The federal personal income tax began a year later, on Sept. 20, 1917, with a four per cent tax on all income of single people (unmarried persons and widows or widowers without dependent children) exceeding $2,000. Like the earlier wartime taxes, the Income War Tax Act was unveiled as a temporary measure.

“For everyone else, the personal exemption was $3,000. In today’s dollars, the exemptions would be worth approximately $33,000 and $50,000, respectively,” reads the Fraser Forum article. “To be clear, in today’s dollars, the first federal personal income tax exempted the first $33,000 of income for single people and the first $50,000 for everyone else. For reference, the basic personal exemption for 2016 is $11,474.”

The First World War resulted in “an unprecedented drain” on the relatively young dominion’s finances, according to a 2017 article published on the Library & Archives Canada website.

“To better utilize Canada’s finite resources, every aspect of supply was regulated by the Dominion Government. Rationing was introduced for everyday items from building materials to gasoline, to food. The government, limited in the ways that new revenue could be gained, also issued wartime savings bonds, raised import tariffs and levied new wartime taxes.”

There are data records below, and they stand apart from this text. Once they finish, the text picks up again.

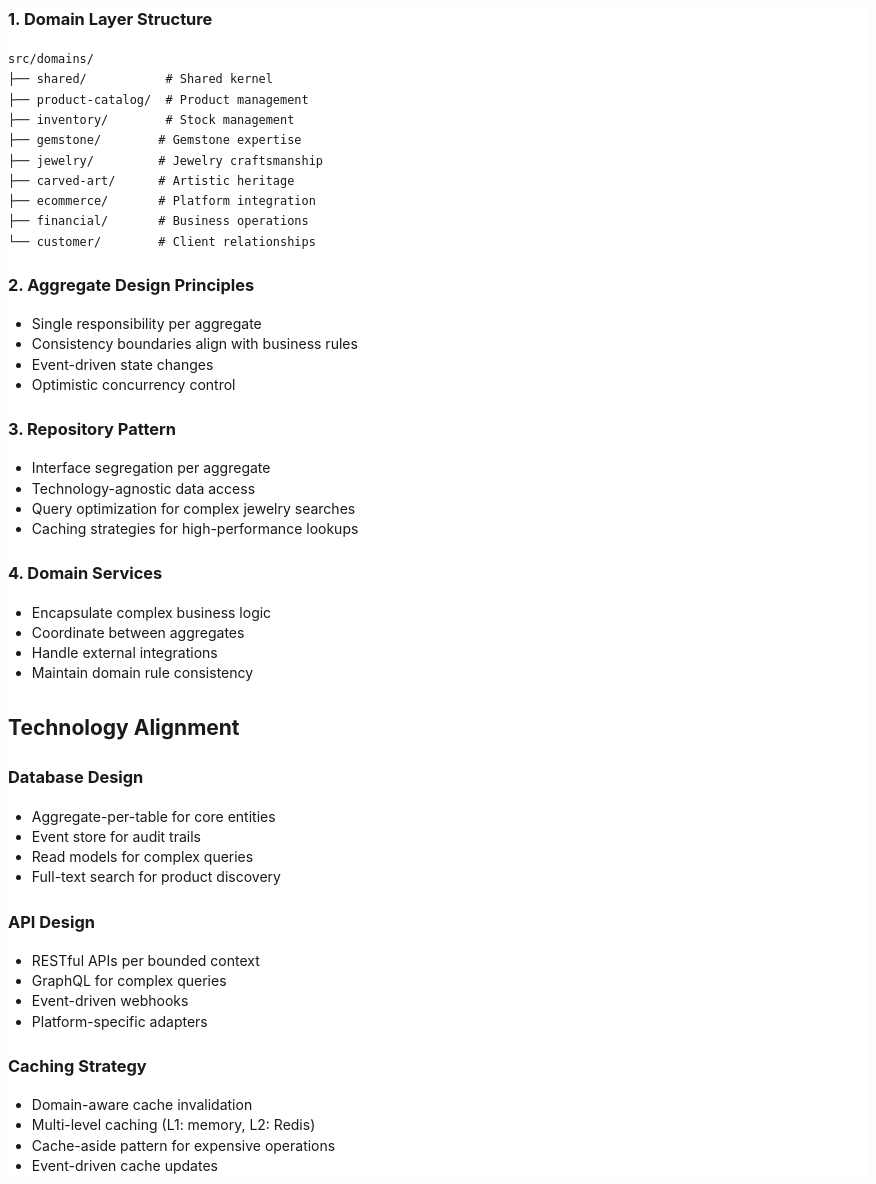 ### 1. Domain Layer Structure
```
src/domains/
├── shared/           # Shared kernel
├── product-catalog/  # Product management
├── inventory/        # Stock management  
├── gemstone/        # Gemstone expertise
├── jewelry/         # Jewelry craftsmanship
├── carved-art/      # Artistic heritage
├── ecommerce/       # Platform integration
├── financial/       # Business operations
└── customer/        # Client relationships
```

### 2. Aggregate Design Principles
- Single responsibility per aggregate
- Consistency boundaries align with business rules
- Event-driven state changes
- Optimistic concurrency control

### 3. Repository Pattern
- Interface segregation per aggregate
- Technology-agnostic data access
- Query optimization for complex jewelry searches
- Caching strategies for high-performance lookups

### 4. Domain Services
- Encapsulate complex business logic
- Coordinate between aggregates
- Handle external integrations
- Maintain domain rule consistency

## Technology Alignment

### Database Design
- Aggregate-per-table for core entities
- Event store for audit trails
- Read models for complex queries
- Full-text search for product discovery

### API Design
- RESTful APIs per bounded context
- GraphQL for complex queries
- Event-driven webhooks
- Platform-specific adapters

### Caching Strategy
- Domain-aware cache invalidation
- Multi-level caching (L1: memory, L2: Redis)
- Cache-aside pattern for expensive operations
- Event-driven cache updates
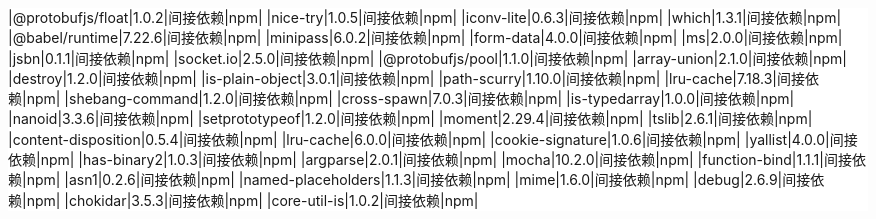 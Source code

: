 |@protobufjs/float|1.0.2|间接依赖|npm|
|nice-try|1.0.5|间接依赖|npm|
|iconv-lite|0.6.3|间接依赖|npm|
|which|1.3.1|间接依赖|npm|
|@babel/runtime|7.22.6|间接依赖|npm|
|minipass|6.0.2|间接依赖|npm|
|form-data|4.0.0|间接依赖|npm|
|ms|2.0.0|间接依赖|npm|
|jsbn|0.1.1|间接依赖|npm|
|socket.io|2.5.0|间接依赖|npm|
|@protobufjs/pool|1.1.0|间接依赖|npm|
|array-union|2.1.0|间接依赖|npm|
|destroy|1.2.0|间接依赖|npm|
|is-plain-object|3.0.1|间接依赖|npm|
|path-scurry|1.10.0|间接依赖|npm|
|lru-cache|7.18.3|间接依赖|npm|
|shebang-command|1.2.0|间接依赖|npm|
|cross-spawn|7.0.3|间接依赖|npm|
|is-typedarray|1.0.0|间接依赖|npm|
|nanoid|3.3.6|间接依赖|npm|
|setprototypeof|1.2.0|间接依赖|npm|
|moment|2.29.4|间接依赖|npm|
|tslib|2.6.1|间接依赖|npm|
|content-disposition|0.5.4|间接依赖|npm|
|lru-cache|6.0.0|间接依赖|npm|
|cookie-signature|1.0.6|间接依赖|npm|
|yallist|4.0.0|间接依赖|npm|
|has-binary2|1.0.3|间接依赖|npm|
|argparse|2.0.1|间接依赖|npm|
|mocha|10.2.0|间接依赖|npm|
|function-bind|1.1.1|间接依赖|npm|
|asn1|0.2.6|间接依赖|npm|
|named-placeholders|1.1.3|间接依赖|npm|
|mime|1.6.0|间接依赖|npm|
|debug|2.6.9|间接依赖|npm|
|chokidar|3.5.3|间接依赖|npm|
|core-util-is|1.0.2|间接依赖|npm|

The federal personal income tax program later expanded “dramatically” during the Second World War, the article adds.

1917 $1 BANKNOTE

Canada’s 1917 $1 note (back shown) depicts Parliament’s Centre Block. Photo by Heritage Auctions.

Canada’s 1917 $1 banknote, the only dominion note designed during the First World War, features several patriotic symbols.

Princess Patricia, the namesake of Princess Patricia’s Canadian Light Infantry, graces the centre of the note’s face. Below, her portrait is flanked by flags and maple leaves.

Like all $1 dominion notes issued since 1897, the back depicts the Parliament Buildings’ Centre Block, which burnt to the ground a year earlier.

One example, certified as About Uncirculated-55 by PCGS Banknote, realized $1,020 US in an August 2019 auction in Texas.